In the past week, I attended the British Columbia Museum Association conference. It was excellent. We discussed change, repatriation, First Nations people, language and more. I was invited with my colleagues to talk about environmental education and inclusivity in volunteer programs. This thanksgiving weekend I feel totally thankful for the opportunity to share my thoughts.

But there was a bit of a cloud. During my presentation, my emotions broke through my skin. I cried. My colleagues jumped up to help me but I pushed through and explained what was happening. I got through but I haven’t yet unpacked what happened to me. Crying while giving a presentation to your peers is not easy.

My emotions have always sat directly under my skin. I have very little ability to stop an emotion from entering a situation. I have lived with depression and anxiety and it is tough. It is tough as a science minded lady to be scared of your own feelings. It is tough to know your irrational fears and misguided emotion can affect every part of you.

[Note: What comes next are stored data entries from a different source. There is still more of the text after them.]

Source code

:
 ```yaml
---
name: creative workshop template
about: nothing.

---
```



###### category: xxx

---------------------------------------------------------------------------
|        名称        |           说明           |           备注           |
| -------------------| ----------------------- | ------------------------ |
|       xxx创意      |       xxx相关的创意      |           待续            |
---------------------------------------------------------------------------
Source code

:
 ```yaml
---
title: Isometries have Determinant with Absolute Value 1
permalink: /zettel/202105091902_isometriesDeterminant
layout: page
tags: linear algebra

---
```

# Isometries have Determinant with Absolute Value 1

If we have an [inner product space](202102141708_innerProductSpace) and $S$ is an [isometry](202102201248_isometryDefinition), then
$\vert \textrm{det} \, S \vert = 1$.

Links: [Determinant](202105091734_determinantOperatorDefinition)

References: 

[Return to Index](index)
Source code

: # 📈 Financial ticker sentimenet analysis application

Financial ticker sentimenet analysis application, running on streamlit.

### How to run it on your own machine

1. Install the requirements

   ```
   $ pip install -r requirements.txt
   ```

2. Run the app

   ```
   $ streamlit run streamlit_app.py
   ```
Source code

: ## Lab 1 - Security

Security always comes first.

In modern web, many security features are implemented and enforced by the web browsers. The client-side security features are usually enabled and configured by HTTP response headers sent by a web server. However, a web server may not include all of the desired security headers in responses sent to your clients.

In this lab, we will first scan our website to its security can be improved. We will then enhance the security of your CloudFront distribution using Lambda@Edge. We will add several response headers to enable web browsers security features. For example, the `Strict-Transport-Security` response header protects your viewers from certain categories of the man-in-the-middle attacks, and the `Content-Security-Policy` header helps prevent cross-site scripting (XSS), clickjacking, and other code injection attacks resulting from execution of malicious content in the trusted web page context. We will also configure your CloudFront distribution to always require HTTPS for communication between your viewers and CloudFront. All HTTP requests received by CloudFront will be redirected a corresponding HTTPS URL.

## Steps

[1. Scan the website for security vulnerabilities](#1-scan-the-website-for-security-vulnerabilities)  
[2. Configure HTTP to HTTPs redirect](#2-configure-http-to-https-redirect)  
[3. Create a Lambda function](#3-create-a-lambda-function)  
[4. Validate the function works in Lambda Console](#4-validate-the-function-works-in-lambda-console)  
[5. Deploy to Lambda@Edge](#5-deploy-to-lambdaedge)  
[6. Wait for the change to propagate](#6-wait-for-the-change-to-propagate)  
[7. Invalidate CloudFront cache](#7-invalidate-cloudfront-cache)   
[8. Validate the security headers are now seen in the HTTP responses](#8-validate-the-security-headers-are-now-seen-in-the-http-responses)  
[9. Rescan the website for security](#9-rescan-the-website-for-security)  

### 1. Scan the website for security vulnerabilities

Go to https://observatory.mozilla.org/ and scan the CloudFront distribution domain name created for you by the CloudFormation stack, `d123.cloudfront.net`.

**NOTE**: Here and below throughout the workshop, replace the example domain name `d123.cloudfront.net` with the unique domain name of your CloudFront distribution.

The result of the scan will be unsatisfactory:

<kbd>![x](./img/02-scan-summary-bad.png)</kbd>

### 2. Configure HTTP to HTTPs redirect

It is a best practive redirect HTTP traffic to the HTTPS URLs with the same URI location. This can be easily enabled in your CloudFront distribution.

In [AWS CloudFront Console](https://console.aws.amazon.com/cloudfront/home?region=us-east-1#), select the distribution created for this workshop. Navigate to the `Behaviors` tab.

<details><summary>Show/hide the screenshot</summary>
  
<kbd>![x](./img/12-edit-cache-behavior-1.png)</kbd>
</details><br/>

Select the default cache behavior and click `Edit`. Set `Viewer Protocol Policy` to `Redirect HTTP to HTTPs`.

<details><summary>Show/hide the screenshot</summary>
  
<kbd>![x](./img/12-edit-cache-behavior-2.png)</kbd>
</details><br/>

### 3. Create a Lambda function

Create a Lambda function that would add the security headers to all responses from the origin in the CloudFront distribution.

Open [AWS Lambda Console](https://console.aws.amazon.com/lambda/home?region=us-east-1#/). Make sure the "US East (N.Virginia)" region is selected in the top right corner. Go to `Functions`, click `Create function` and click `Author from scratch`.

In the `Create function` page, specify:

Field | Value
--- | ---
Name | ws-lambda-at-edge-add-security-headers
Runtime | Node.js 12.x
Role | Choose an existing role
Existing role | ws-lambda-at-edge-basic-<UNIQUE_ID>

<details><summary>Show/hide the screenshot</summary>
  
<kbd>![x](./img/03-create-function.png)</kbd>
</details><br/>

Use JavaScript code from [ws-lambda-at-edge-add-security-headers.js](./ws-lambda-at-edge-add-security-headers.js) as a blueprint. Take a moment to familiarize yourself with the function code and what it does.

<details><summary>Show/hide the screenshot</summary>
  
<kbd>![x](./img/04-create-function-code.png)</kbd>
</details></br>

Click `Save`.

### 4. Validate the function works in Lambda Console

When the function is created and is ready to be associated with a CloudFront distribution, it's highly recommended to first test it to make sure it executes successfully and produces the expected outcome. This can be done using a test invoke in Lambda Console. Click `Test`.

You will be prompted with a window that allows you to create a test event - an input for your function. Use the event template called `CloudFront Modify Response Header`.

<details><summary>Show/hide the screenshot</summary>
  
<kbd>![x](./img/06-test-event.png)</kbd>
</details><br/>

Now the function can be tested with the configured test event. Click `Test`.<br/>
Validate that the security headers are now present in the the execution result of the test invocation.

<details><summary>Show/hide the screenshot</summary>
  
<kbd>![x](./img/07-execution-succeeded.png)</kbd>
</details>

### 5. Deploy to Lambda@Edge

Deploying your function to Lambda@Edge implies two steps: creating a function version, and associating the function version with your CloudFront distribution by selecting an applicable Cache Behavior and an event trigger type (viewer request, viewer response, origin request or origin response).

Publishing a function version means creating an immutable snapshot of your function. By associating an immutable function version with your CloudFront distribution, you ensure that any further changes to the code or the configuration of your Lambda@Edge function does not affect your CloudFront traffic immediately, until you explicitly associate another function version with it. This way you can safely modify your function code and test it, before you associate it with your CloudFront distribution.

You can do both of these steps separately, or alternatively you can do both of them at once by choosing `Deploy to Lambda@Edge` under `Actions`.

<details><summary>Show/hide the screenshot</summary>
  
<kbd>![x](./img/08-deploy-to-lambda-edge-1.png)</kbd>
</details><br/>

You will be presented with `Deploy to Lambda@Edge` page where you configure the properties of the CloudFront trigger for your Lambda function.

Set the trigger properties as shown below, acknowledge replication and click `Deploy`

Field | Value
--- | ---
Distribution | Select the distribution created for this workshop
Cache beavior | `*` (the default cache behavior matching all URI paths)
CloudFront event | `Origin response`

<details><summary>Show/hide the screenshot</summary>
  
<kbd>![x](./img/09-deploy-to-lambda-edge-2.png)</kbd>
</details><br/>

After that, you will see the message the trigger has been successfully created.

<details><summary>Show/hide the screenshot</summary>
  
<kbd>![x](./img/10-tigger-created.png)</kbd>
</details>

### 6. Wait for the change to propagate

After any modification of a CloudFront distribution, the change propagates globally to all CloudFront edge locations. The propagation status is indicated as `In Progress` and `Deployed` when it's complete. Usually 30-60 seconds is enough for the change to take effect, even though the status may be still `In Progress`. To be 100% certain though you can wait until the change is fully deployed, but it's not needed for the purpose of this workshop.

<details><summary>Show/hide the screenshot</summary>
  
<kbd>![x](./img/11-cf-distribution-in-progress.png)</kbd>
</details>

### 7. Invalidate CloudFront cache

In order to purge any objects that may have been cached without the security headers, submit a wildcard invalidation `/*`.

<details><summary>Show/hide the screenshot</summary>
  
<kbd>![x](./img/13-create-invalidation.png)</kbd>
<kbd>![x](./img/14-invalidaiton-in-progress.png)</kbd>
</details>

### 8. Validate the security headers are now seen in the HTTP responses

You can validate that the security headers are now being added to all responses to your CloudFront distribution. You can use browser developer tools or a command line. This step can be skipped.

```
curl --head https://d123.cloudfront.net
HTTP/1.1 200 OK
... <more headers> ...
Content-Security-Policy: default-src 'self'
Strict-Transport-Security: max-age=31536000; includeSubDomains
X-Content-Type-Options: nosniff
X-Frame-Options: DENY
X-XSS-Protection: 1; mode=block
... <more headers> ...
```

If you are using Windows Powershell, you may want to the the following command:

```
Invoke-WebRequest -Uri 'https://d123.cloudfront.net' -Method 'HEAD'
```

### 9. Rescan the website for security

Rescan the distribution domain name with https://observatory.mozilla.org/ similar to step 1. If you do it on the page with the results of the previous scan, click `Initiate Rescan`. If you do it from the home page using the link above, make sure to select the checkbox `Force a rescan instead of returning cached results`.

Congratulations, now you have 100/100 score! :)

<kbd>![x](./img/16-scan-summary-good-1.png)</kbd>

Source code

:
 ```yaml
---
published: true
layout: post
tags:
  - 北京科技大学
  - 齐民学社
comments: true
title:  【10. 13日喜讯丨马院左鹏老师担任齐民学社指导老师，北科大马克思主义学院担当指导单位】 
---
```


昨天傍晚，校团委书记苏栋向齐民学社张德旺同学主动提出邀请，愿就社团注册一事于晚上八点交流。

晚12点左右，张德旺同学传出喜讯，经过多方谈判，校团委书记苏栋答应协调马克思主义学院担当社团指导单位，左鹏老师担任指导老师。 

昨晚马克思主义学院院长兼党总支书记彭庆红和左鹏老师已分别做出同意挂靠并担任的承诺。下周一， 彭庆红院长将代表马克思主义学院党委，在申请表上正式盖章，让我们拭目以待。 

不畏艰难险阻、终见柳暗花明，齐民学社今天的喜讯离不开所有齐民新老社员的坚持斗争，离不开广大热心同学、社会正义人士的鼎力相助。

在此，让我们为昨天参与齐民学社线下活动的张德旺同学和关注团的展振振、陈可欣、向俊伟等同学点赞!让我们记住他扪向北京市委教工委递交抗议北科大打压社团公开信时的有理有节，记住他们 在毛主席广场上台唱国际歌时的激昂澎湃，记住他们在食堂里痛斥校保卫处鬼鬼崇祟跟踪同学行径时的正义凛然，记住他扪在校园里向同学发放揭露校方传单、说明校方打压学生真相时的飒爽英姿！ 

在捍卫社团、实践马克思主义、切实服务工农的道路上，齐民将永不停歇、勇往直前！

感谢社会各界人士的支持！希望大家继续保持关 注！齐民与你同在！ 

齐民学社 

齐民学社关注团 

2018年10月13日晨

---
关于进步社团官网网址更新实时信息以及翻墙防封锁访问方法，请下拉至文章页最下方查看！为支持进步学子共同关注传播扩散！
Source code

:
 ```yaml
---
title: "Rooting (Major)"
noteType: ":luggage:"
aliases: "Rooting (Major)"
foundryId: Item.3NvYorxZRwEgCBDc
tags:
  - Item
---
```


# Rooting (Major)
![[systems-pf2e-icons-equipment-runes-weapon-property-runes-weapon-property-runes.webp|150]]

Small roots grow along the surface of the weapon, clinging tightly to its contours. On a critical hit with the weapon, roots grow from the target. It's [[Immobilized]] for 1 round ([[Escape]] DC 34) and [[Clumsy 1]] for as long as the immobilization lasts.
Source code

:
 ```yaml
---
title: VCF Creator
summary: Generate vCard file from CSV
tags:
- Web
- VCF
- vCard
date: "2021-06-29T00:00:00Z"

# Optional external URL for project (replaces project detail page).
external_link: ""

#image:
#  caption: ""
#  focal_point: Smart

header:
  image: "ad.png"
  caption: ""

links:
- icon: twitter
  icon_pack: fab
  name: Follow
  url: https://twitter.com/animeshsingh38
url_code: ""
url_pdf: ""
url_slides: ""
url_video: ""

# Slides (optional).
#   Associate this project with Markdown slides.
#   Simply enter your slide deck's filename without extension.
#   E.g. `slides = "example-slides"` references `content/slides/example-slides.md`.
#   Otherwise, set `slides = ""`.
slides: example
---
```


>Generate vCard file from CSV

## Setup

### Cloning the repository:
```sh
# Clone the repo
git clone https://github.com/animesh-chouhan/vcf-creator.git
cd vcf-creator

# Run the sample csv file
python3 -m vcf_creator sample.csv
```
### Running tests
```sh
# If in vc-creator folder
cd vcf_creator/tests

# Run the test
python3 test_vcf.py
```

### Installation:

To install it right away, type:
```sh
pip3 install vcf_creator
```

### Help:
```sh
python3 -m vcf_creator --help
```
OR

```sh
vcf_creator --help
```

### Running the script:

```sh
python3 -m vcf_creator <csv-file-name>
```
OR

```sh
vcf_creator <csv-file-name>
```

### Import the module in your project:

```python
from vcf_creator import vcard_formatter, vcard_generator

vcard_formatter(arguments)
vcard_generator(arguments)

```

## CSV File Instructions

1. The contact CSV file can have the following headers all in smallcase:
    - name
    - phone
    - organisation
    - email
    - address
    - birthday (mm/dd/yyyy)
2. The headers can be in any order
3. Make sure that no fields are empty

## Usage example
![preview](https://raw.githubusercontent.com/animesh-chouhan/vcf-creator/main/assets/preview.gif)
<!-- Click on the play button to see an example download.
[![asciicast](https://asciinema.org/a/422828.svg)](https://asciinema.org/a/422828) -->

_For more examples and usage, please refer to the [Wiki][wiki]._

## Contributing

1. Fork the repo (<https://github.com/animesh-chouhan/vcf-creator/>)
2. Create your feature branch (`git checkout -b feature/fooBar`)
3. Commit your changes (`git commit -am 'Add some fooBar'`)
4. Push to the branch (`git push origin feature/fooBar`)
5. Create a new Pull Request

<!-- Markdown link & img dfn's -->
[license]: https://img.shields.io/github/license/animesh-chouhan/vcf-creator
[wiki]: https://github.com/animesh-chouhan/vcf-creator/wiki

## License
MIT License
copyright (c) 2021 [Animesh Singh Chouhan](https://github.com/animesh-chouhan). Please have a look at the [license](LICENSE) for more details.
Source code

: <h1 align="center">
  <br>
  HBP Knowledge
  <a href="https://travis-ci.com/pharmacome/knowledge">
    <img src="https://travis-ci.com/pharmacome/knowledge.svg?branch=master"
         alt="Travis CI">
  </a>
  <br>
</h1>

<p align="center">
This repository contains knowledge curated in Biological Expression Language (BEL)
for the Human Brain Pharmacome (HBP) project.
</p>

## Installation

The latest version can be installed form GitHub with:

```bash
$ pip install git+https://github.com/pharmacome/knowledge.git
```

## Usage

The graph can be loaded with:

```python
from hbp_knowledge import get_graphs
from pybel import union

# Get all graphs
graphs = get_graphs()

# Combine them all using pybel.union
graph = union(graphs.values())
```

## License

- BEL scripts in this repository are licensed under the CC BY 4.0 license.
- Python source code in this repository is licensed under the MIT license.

In this conference, we dealt with very real issues. I met wonderful people who resonate with me. I felt the feelings of many situations that I had the pleasure of hearing. So, when it was my turn to speak, it was hard to hide how frustrated I’ve been with feeling unsupported. I cried at thinking how people are dismissed because we don’t think they are competent enough to help us. I am devastated at the state of the world and how defeated we all feel.

I cried.

But it was worth it. Sometimes I forget that our emotions resonate with others. Two wonderful humans shared their equally emotional stories with me.

I still cry. I will always cry. I will always be willing to let my emotions push through my skin.

Though this does not fit into my usual science communication posts, I think it is important. Don’t filter your feelings. Emotion is what connects us. Even though I know that I feel emotions disproportionately to the situation, I still will enjoy that I feel. And I am happy to share, and to be shared with.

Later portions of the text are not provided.